白弈恰巧抬起头,蓝海星连忙收起吃惊的表情,正色地问:“白博士觉得呢?”
“我认为蓝医师说得很有道理。”蓝海星脸上刚露笑容,白弈又接着说了一句:“只是我认为蓝医师过于感性,而面对系列凶手,有时过于感性是件危险的事情。”
蓝海星顿了顿道:“那不如请白博士说说理性的判断?”
“他在案发现场出现过,证明他一直关注着目标。同样的,他留下这个隐晦的题目,就会一直关注着我们的答案,所以……”白弈淡淡地道,“他很有可能有途径认识我们每一个人,知道我们的答案。”
蓝海星情不自禁地直起了背脊:“他是圈中人。他是一名心理医师?”
“也有可能是一名懂心理学的警察,或者是教授心理学内容的老师。”白弈慢慢合上笔记本,语调像似漫不经心,“了解毕加索,应该去了解他的艺术,了解变态杀手,就该去了解他的罪行,对他们,过于感性就会是件危险的事情。对于我来说,一个变态杀手的理念究竟是什么不重要,重要的是找到那条会让他露出马脚的犯罪心理痕迹。”
陌生而遥远的凶手突然变得像是近在身旁,蓝海星一时之间觉得思绪纷乱,宠物杀人案只不过是她用来接近白弈的借口,可现在她都想不起来该说什么了。
蓝海星压回纷乱的心思,装作随意地瞥了一下四周,便看着那堆油画回到自己的首要目的:“怎么,白博士收集油画吗?”
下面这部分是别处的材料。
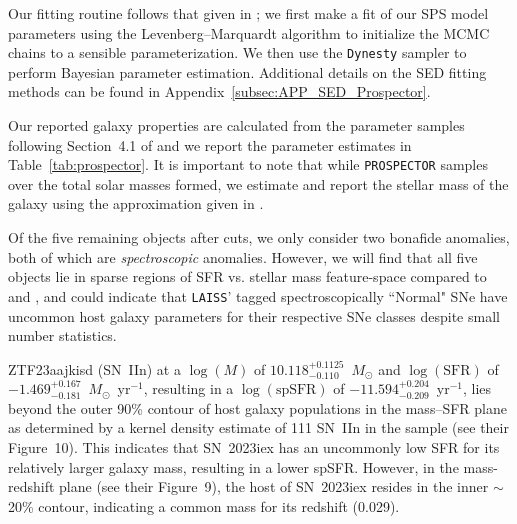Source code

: \documentclass[twocolumn]{aastex63}
\newcommand{\laiss}{\texttt{LAISS}}
\begin{document}

Our fitting routine follows that given in \citet{ProspectorAlphaLeja2017}; we first make a fit of our SPS model parameters using the Levenberg–Marquardt algorithm \citep{More1978} to initialize the MCMC chains to a sensible parameterization. We then use the \texttt{Dynesty} sampler to perform Bayesian parameter estimation.  Additional details on the SED fitting methods can be found in Appendix~\ref{subsec:APP_SED_Prospector}. \par 

Our reported galaxy properties are calculated from the parameter samples following Section~4.1 of \cite{GRBParameterDefinitionsNugent2020} and we report the parameter estimates in Table~\ref{tab:prospector}. It is important to note that while \texttt{PROSPECTOR} samples over the total solar masses formed, we estimate and report the stellar mass of the galaxy using the approximation given in \cite{Leja_2013}. \par



Of the five remaining objects after cuts, we only consider two bonafide anomalies, both of which are \emph{spectroscopic} anomalies. However, we will find that all five objects lie in sparse regions of SFR vs. stellar mass feature-space compared to \cite{PalomarHostModelingSchulze2021} and \cite{Sharma2023}, and could indicate that \laiss{}' tagged spectroscopically ``Normal" SNe have uncommon host galaxy parameters for their respective SNe classes despite small number statistics. \par

ZTF23aajkisd (SN~IIn) at a $\log(M)$ of $10.118^{+0.1125}_{-0.110}$~$M_{\odot}$ and $\log(\text{SFR})$ of $-1.469^{+0.167}_{-0.181}$~$M_{\odot}$~yr$^{-1}$, resulting in a $\log(\text{spSFR})$ of $-11.594^{+0.204}_{-0.209}$~yr$^{-1}$, lies beyond the outer 90\% contour of host galaxy populations in the mass–SFR plane as determined by a kernel density estimate of 111 SN~IIn in the \cite{PalomarHostModelingSchulze2021} sample (see their Figure~10). This indicates that SN~2023iex has an uncommonly low SFR for its relatively larger galaxy mass, resulting in a lower spSFR. However, in the mass-redshift plane (see their Figure~9), the host of SN~2023iex resides in the inner $\sim$20\% contour, indicating a common mass for its redshift (0.029).  \par
\end{document}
“我母亲的画,家里正在装修,所以暂时存放在办公室。”
蓝海星笑道:“哦,看来白博士的妈妈很喜欢水乡。”
“她出生在那里。”
“哪里?”蓝海星几乎是下意识地脱口问道。
“清水镇。”
“清、水、镇……”蓝海星无声地重复了一遍,然后笑道,“好像是个旅游胜地啊,白博士去过清水镇吗?”
“我在外公家住过两年。”白弈反问道,“蓝医师也去过?”
蓝海星面带遗憾地道:“那倒没有,不过有机会一定会去见识一下,能让一个画家落笔的地方,一定很美吧。”
“水乡情结吧,吴娘桥下过,人家尽枕河。住过水乡的人都会有这种情结的吧。”
蓝海转过头去,放在最前面的那张画正是这么一幅图。
鳞次栉比的墨瓦房屋夹着狭长的河道,一艘乌篷船向着远处石板拱桥下而去,在春河上拖曳出几道白色的水纹。